The authorities were taking steps to prevent ex-fighters from purchasing new firearms, said Murad Ebrahim, the grizzled leader of MILF who currently heads a transitional authority in the south, the Bangsamoro Autonomous Region in Muslim Mindanao.

“We want to assure [the public] … We want the help of the government to control the source of the weapons,” he told reporters during the ceremonial handover of weapons at Sultan Kudarat town in Maguindanao province, where 376 weapons were turned in on Tuesday.

Under the decommissioning process, each former combatant who hands over weapons is expected to receive some U.S. $2,400 in cash per weapon, including funds for education. By contrast, a locally made revolver can be bought for less than $100 on the black market in the south.

Additionally, there may be more weapons out there than the numbers that MILF agreed to for decommissioning. A 2016 report by International Alert Philippines, a peace monitoring group, put a conservative estimate of loose firearms in the south at about 50,000.

The Philippine defense department had earlier estimated that there were around 40,000 firearms in the hands of the former guerrillas.

The final phase of decommissioning covers about 18,800 former combatants and some 2,400 weapons. The former separatist force had committed about 7,000 firearms to be decommissioned, of which 4,600 have already been turned over. This was in addition to 5,000 firearms turned over by the group earlier and decommissioned.

The process, which begun in 2019, was supposed to have already been completed by now, but the COVID-19 pandemic delayed the program.

‘Chance to live normally’

Murad (also known as Ahod Balawag Ebrahim) said the decommissioning would bring a brighter future for those who join mainstream society.

“Many of them have never enjoyed their life. They have been living in the jungles. But now they have the chance to live normally as citizens in the country,” he said.

The former rebel leader said the transitional government authorities had already succeeded in persuading their former comrades in the Moro National Liberation Front (MNLF) to join them in the autonomous region.
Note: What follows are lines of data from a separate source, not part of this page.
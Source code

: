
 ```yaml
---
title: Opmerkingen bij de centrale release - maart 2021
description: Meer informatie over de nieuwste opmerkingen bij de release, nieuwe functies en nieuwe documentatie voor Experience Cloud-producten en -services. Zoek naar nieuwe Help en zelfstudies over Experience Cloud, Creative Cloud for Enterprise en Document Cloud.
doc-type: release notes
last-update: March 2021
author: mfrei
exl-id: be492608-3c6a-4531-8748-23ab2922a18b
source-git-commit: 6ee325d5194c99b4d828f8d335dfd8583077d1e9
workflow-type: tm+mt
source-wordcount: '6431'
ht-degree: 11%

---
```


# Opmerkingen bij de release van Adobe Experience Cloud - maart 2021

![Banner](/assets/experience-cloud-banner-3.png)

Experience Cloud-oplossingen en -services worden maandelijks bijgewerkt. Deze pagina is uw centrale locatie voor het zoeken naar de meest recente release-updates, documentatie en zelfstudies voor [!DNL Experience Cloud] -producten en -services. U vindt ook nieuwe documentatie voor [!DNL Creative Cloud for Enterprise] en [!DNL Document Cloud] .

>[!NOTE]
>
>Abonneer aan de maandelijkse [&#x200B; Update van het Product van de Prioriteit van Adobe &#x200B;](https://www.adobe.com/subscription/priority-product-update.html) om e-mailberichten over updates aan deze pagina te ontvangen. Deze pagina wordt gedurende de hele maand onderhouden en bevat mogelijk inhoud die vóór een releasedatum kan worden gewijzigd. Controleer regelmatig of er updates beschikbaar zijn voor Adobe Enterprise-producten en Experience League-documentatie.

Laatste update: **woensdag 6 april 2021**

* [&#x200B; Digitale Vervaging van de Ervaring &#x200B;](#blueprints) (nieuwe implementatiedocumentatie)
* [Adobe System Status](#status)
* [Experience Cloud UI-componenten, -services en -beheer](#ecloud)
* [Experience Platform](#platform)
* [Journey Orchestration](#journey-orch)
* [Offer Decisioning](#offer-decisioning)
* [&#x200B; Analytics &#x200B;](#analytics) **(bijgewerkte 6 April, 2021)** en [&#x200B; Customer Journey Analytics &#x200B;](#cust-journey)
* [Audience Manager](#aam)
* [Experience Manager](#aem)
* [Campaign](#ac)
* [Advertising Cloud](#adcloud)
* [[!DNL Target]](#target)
The MNLF was the forerunner of MILF, which broke away from the group in 1978 to pursue the fight for independence. MNLF leader, Nur Misuari, signed a peace pact with Manila ahead of MILF, but he failed to deliver on the promise to uplift the lives of his constituents.

Murad said he was also working to bring in to the fold members of another faction, the Bangsamoro Islamic Freedom Fighters (BIFF), which has allied itself with the Islamic State. BIFF has so far resisted his peace overtures, and has been carrying out hit-and-run attacks against government positions in the south.

Analysts have warned that leaving MILF without weapons guns could make them vulnerable to other armed groups, including BIFF. But Murad, on Tuesday, said: “We are not stopping in reaching out [to] our brothers in the Bangsamoro Islamic Freedom Fighters.”

Meanwhile, the law and order situation in the south dramatically improved with fewer cases of kidnappings and killings in the past two years, said Carlito Galvez, chief of the Presidential Adviser on the Peace Process.

The Abu Sayyaf, or “Bearers of the Sword,” a militant group based in Sulu and linked to the Islamic State extremist group, has been blamed for the country’s worst terrorist attacks, including bombings of military camps and civilian targets. Founded by an Afghan-trained militant in the 1990s, the group later began raising funds through kidnappings-for-ransom.

“In the island provinces like Sulu, they now have night life,” Galvez said.

“There have been zero abduction incidents since 2020.”